Jerónimo Martins SGPS SA stock (PTJMT0AE0001): Latest earnings and market updates
13.05.2026 - 14:08:31 | ad-hoc-news.deJerónimo Martins SGPS SA, a leading European food distribution group, released its first-quarter 2026 earnings on May 8, 2026, showing revenue up 8.2% year-over-year to €6.8 billion, driven by volume growth in core markets Portugal and Poland. Like-for-like sales rose 7.5%, according to company report as of 05/08/2026. The stock traded at €18.45 on Euronext Lisbon on 05/10/2026, up 2.1% from prior close, per Euronext data as of 05/10/2026.
As of: 13.05.2026
By the editorial team – specialized in equity coverage.
At a glance
- Name: Jerónimo Martins SGPS SA
- Sector/industry: Food retail and distribution
- Headquarters/country: Portugal
- Core markets: Portugal, Poland, Colombia
- Key revenue drivers: Pingo Doce, Biedronka supermarkets
- Home exchange/listing venue: Euronext Lisbon (JMT)
- Trading currency: EUR
Official source
For first-hand information on Jerónimo Martins SGPS SA, visit the company’s official website.

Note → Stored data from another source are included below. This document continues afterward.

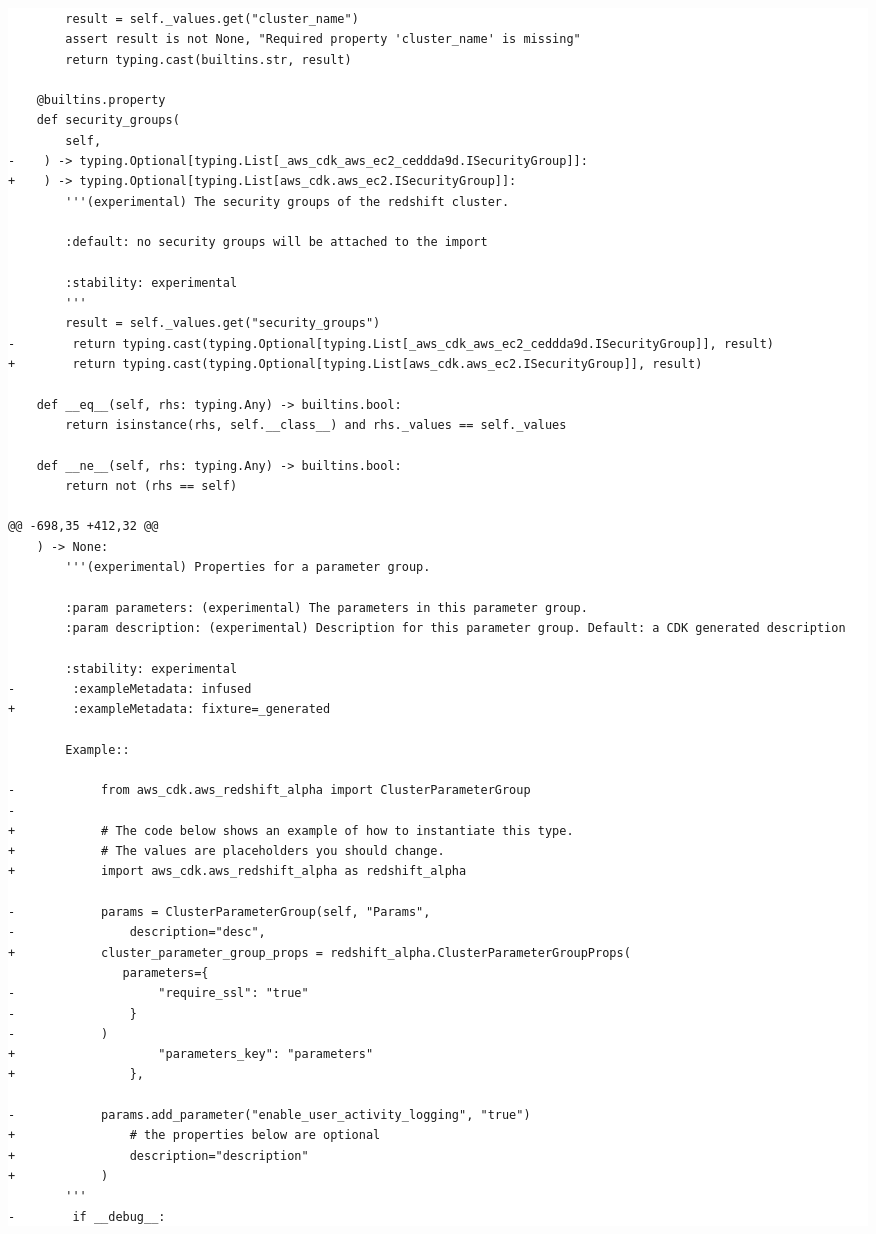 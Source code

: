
  ```
         result = self._values.get("cluster_name")
         assert result is not None, "Required property 'cluster_name' is missing"
         return typing.cast(builtins.str, result)
 
     @builtins.property
     def security_groups(
         self,
-    ) -> typing.Optional[typing.List[_aws_cdk_aws_ec2_ceddda9d.ISecurityGroup]]:
+    ) -> typing.Optional[typing.List[aws_cdk.aws_ec2.ISecurityGroup]]:
         '''(experimental) The security groups of the redshift cluster.
 
         :default: no security groups will be attached to the import
 
         :stability: experimental
         '''
         result = self._values.get("security_groups")
-        return typing.cast(typing.Optional[typing.List[_aws_cdk_aws_ec2_ceddda9d.ISecurityGroup]], result)
+        return typing.cast(typing.Optional[typing.List[aws_cdk.aws_ec2.ISecurityGroup]], result)
 
     def __eq__(self, rhs: typing.Any) -> builtins.bool:
         return isinstance(rhs, self.__class__) and rhs._values == self._values
 
     def __ne__(self, rhs: typing.Any) -> builtins.bool:
         return not (rhs == self)
 
@@ -698,35 +412,32 @@
     ) -> None:
         '''(experimental) Properties for a parameter group.
 
         :param parameters: (experimental) The parameters in this parameter group.
         :param description: (experimental) Description for this parameter group. Default: a CDK generated description
 
         :stability: experimental
-        :exampleMetadata: infused
+        :exampleMetadata: fixture=_generated
 
         Example::
 
-            from aws_cdk.aws_redshift_alpha import ClusterParameterGroup
-            
+            # The code below shows an example of how to instantiate this type.
+            # The values are placeholders you should change.
+            import aws_cdk.aws_redshift_alpha as redshift_alpha
             
-            params = ClusterParameterGroup(self, "Params",
-                description="desc",
+            cluster_parameter_group_props = redshift_alpha.ClusterParameterGroupProps(
                 parameters={
-                    "require_ssl": "true"
-                }
-            )
+                    "parameters_key": "parameters"
+                },
             
-            params.add_parameter("enable_user_activity_logging", "true")
+                # the properties below are optional
+                description="description"
+            )
         '''
-        if __debug__:
 ```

Go to the official websiteJerónimo Martins SGPS SA: core business model
Jerónimo Martins SGPS SA operates as a multinational food distribution group with a focus on retail chains in Europe and Latin America. The company runs Biedronka, Poland's largest supermarket chain with over 3,200 stores, alongside Pingo Doce in Portugal and Ara in Colombia. This multi-format strategy emphasizes low prices and private labels, generating stable cash flows from essential goods sales. In 2025 full-year results published February 2026, consolidated sales reached €25.6 billion, per IR filings as of 02/26/2026.

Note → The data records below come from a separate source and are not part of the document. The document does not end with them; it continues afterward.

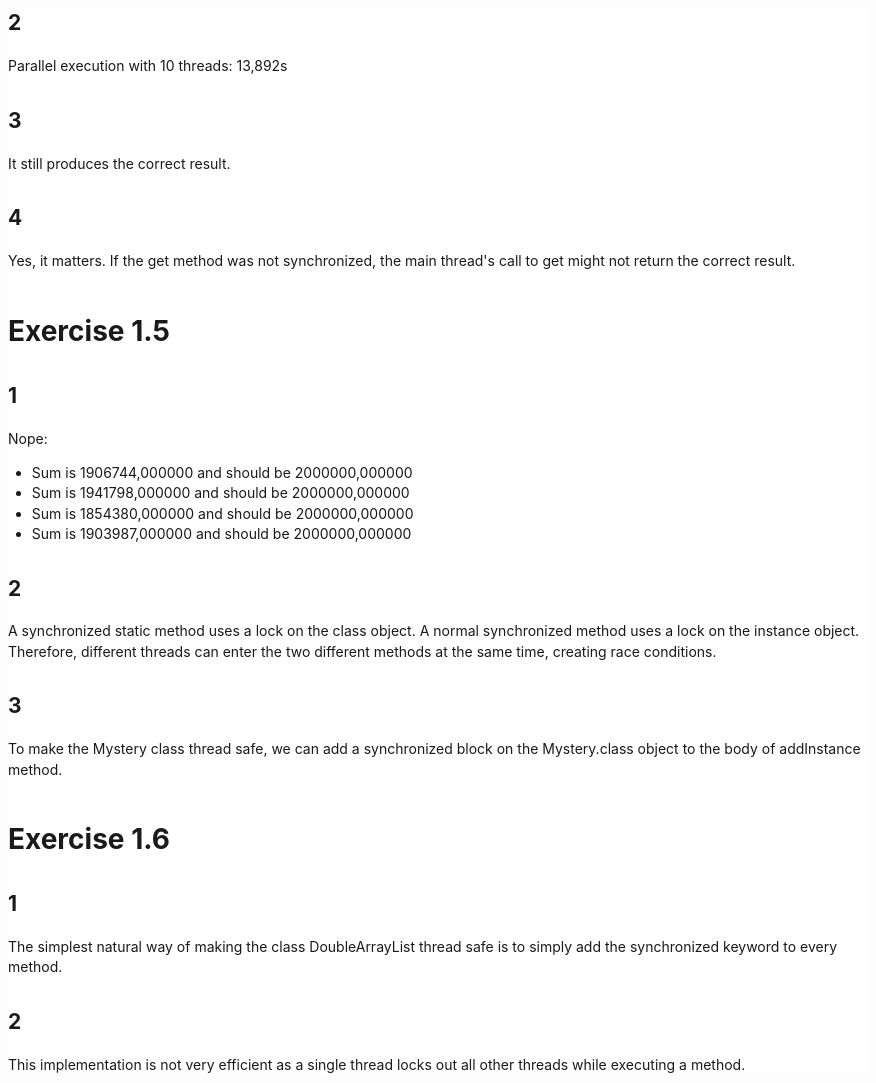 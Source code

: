
## 2

Parallel execution with 10 threads:
13,892s

## 3

It still produces the correct result.

## 4

Yes, it matters. If the get method was not synchronized, the main thread's call to get might not return the correct result.

# Exercise 1.5

## 1

Nope:

* Sum is 1906744,000000 and should be 2000000,000000
* Sum is 1941798,000000 and should be 2000000,000000
* Sum is 1854380,000000 and should be 2000000,000000
* Sum is 1903987,000000 and should be 2000000,000000

## 2

A synchronized static method uses a lock on the class object. 
A normal synchronized method uses a lock on the instance object.
Therefore, different threads can enter the two different methods at the same time, creating race conditions.

## 3

To make the Mystery class thread safe, we can add a synchronized block on the Mystery.class object to the body of addInstance method.

# Exercise 1.6

## 1

The simplest natural way of making the class DoubleArrayList thread safe is to simply add the synchronized keyword to every method.

## 2

This implementation is not very efficient as a single thread locks out all other threads while executing a method.
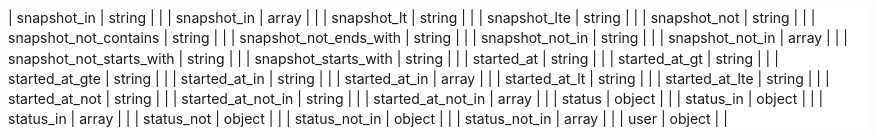 | snapshot_in  |  string  |    |
| snapshot_in  |  array  |    |
| snapshot_lt  |  string  |    |
| snapshot_lte  |  string  |    |
| snapshot_not  |  string  |    |
| snapshot_not_contains  |  string  |    |
| snapshot_not_ends_with  |  string  |    |
| snapshot_not_in  |  string  |    |
| snapshot_not_in  |  array  |    |
| snapshot_not_starts_with  |  string  |    |
| snapshot_starts_with  |  string  |    |
| started_at  |  string  |    |
| started_at_gt  |  string  |    |
| started_at_gte  |  string  |    |
| started_at_in  |  string  |    |
| started_at_in  |  array  |    |
| started_at_lt  |  string  |    |
| started_at_lte  |  string  |    |
| started_at_not  |  string  |    |
| started_at_not_in  |  string  |    |
| started_at_not_in  |  array  |    |
| status  |  object  |    |
| status_in  |  object  |    |
| status_in  |  array  |    |
| status_not  |  object  |    |
| status_not_in  |  object  |    |
| status_not_in  |  array  |    |
| user  |  object  |    |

The business model relies on high store density and supply chain efficiency to maintain market leadership. Biedronka holds about 28% share in Poland's grocery market as of Q4 2025 data released in 2026. Vertical integration through own procurement supports margins amid inflation.
Main revenue and product drivers for Jerónimo Martins SGPS SA
Biedronka drives over 65% of group revenue, with Q1 2026 sales up 10.1% to €4.5 billion on 5.2% volume growth and 4.7% price inflation, according to Q1 report as of 05/08/2026. Pingo Doce contributed €1.7 billion, up 6.8%, benefiting from loyalty programs. Fresh produce, private-label products, and non-food items like household goods form core categories.
In Poland, expansion added 48 net new stores in Q1, targeting underserved areas. Colombia's Ara chain saw 4.2% growth despite economic headwinds, highlighting diversification benefits for US investors eyeing emerging market exposure via European listings.
Industry trends and competitive position
European grocery retail faces discounter pressure and e-commerce shifts, yet Jerónimo Martins SGPS SA maintains leadership through cost control. Biedronka outperformed rivals with 7.5% LFL growth vs. market 4.2% in Q1 2026, per company data. Sustainability initiatives, including reduced plastic packaging, align with EU regulations.
Why Jerónimo Martins SGPS SA matters for US investors
Listed on Euronext Lisbon, Jerónimo Martins offers US investors access to resilient European consumer staples via ADRs or direct trading. Poland exposure taps Eastern Europe's growth, with GDP forecasts at 3.5% for 2026 per IMF. Dividend yield of 3.8% as of May 2026 appeals to income seekers amid US rate uncertainty.
Read more
Additional news and developments on the stock can be explored via the linked overview pages.
Conclusion
Jerónimo Martins SGPS SA delivered solid Q1 2026 performance with growth across banners, underscoring its defensive positioning in food retail. Ongoing expansion and efficiency gains support steady revenue, though currency and regulatory risks in Poland persist. Investors track upcoming Q2 results for sustained momentum.
Disclaimer: This article does not constitute investment advice. Stocks are volatile financial instruments.